Tell me about Filesystems |
There are many different kinds of filesystems around, from the well known to
the more obscure ones. The most unfortunate thing about filesystems is that
every hobbyist OS programmer thinks that the filesystem they design is the ants
pants when all it is, is a knock off of DOS FAT with a change here and there.
The world doesn't need another crap filesystem. Investigate all the possibilites before you decide you have to create your own. |
Filesystems :: FAT |
File Allocation Table (FAT) was introduced
with DOS v1.0 (and possably CP/M) and was supposedly written by Bill
Gates. FAT is a very simple filesystem which is nothing more than a
singular linked list of clusters. FAT filesystems use very little
memory and is one of, if not the most basic of filesystems in
existance today.
There are two versions of this simplified FAT, FAT12 and FAT16. FAT12 was designed for floppy disks and can manage a maximum size of 16mb using 12bit cluster numbers. FAT16 was designed for early hard disks and could handle a maximum size of 64kb * cluster_size. The larger the hard disk, the larger the cluster size would be, which lead to large amounts of "slack space" on the disk. FAT12+FAT16 filesystems have fixed size for filenames of "8.3" and limited support for file attributes. |
Filesystems :: VFAT |
VFAT is an extension of FAT16 and FAT12 that has the ability to use long filenames (up to 255 characters i think). First introduced by Windows95. It uses a "cludge" whereby long filenames are marked with an "volume lable"e; attribute and filenames are subsequently stored in the 8.3 format in sequential directory entries. (This is a bit of an oversimplification, but close enough). |
Filesystems :: FAT32 |
FAT32 was introduced to us by Windows95-B and Windows98. FAT32 broke through some of FAT's problems. No more 64kb max clusters! FAT32 as its name suggests, can handle a maximum of 4gig clusters per partition. This enables very large hard disks to still maintain very small cluster sizes and thus reduce slack space between files. |
Filesystems :: HPFS (High Performace Filesystem) |
The HPFS was designed by IBM/Microsoft for IBMs new windowing system, OS/2.
HPFS was designed to be fast, remove all the shortcomings of FAT, support long filenames, small cluster sizes, remove degfragmentation as much as possible and support more attributes. HPFS is the precursor to NTFS and is, in a nutshell, NTFS minus all the securty features embeded into NTFS. Instead of storing cluster chains in a single linked list format, HPFS stores its information in sorted B-Tree's. This makes searching for files blindingly fast. HPFS is a member of the "inode" family if filesystems as opposed to the "FAT" family. Other examples of INODE type filesystems are, NTFS, ext2fs and most unix filesystems. Instead of keeping the directory tables and other descriptors at the start of the disk, HPFS bands them at regular intervals through out the disk and in the middle of the disk, the theory being, the heads only have to move half as much in any direction as maximum to get to the middle of the disk. |
Filesystems :: NTFS (New Technology Filesystem) |
NTFS is the native filesystem of WindowsNT. It is much like HPFS but
supports security features in the filesystem such as access controls.

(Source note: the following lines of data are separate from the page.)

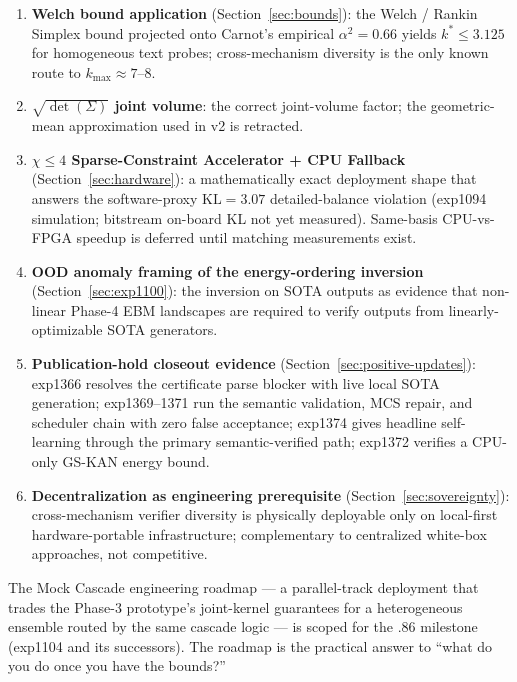 \documentclass[10pt]{article}
\begin{document}
\begin{enumerate}
  \item \textbf{Welch bound application} (Section~\ref{sec:bounds}):
        the Welch / Rankin Simplex bound projected onto Carnot's
        empirical $\alpha^2 = 0.66$ yields $k^* \leq 3.125$ for
        homogeneous text probes; cross-mechanism diversity is the
        only known route to $k_{\max} \approx 7\text{--}8$.
  \item \textbf{$\sqrt{\det(\Sigma)}$ joint volume}: the correct
        joint-volume factor; the geometric-mean approximation used
        in v2 is retracted.
  \item \textbf{$\chi \leq 4$ Sparse-Constraint Accelerator + CPU
        Fallback} (Section~\ref{sec:hardware}): a mathematically
        exact deployment shape that answers the software-proxy
        $\mathrm{KL} = 3.07$ detailed-balance violation (exp1094
        simulation; bitstream on-board KL not yet measured). Same-basis
        CPU-vs-FPGA speedup is deferred until matching measurements
        exist.
  \item \textbf{OOD anomaly framing of the energy-ordering inversion}
        (Section~\ref{sec:exp1100}): the inversion on SOTA outputs
        as evidence that non-linear Phase-4 EBM landscapes are
        required to verify outputs from linearly-optimizable SOTA
        generators.
  \item \textbf{Publication-hold closeout evidence}
        (Section~\ref{sec:positive-updates}): exp1366 resolves the
        certificate parse blocker with live local SOTA generation;
        exp1369--1371 run the semantic validation, MCS repair, and
        scheduler chain with zero false acceptance; exp1374 gives
        headline self-learning through the primary semantic-verified
        path; exp1372 verifies a CPU-only GS-KAN energy bound.
  \item \textbf{Decentralization as engineering prerequisite}
        (Section~\ref{sec:sovereignty}): cross-mechanism verifier
        diversity is physically deployable only on local-first
        hardware-portable infrastructure; complementary to
        centralized white-box approaches, not competitive.
\end{enumerate}

The Mock Cascade engineering roadmap --- a parallel-track deployment
that trades the Phase-3 prototype's joint-kernel guarantees for a
heterogeneous ensemble routed by the same cascade logic --- is scoped
for the .86 milestone (exp1104 and its successors). The roadmap is
the practical answer to ``what do you do once you have the bounds?''
\end{document}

Since WindowsNT is entirly unicode, NTFS is a unicode filesystem,
each "character" being 16bits wide.
NTFS adds quite a bit more to HPFS than just security features. First, it adds quite a bit of builtin redundancy -- with HPFS, wiping out one sector in the wrong place can render an entire volume inaccessible. Second, it adds support for multiple hard-links to a file (up 'til now, the only easy access has been via the POSIX subsystem, but NT 5/Win2K adds this to Win32 as well). Third, it supports an arbitrary number of file forks al la MacOS (except MacOS always has exactly 2 forks per file). Fourth, HPFS decrees that a cluster is always 512 bytes, and a cluster is always one sector. For the sake of performance and compatibility with some (especially Japanese) machines, NTFS allows sectors of other sizes. It also supports clusters of more than one sector, which tends to help performance a little. |
Filesystems :: ext2fs (Second Extended Filesystem) |
The Second Extended Filesystem is the native filesystem of Linux. It is another
"inode" based system....
An ext2fs-partition is made up from blocks, which normally are 1K each. The first block (the bootblock) is zeroized, all the other blocks are divided into so-called block groups (normally, between 256 and 8192 blocks form a group). Each block group contains:
The first inode is a special one; it is the bad blocks inode, which references all the damaged sectors of the partition. The fifth inode contains the bootloader, whereas the 11th contains the root directory. |
Filesystems :: BeFS |
BeFS is the new filesystem for the Be Operating system. It is very much like
the MacOS Filesystem. It supports multiple forks and is a 64bit filesystem.
more info required. |
Filesystems :: FFS (Amiga) |
Here's info on the Amiga FFS, version 1.3 or 2.0, can't remember which...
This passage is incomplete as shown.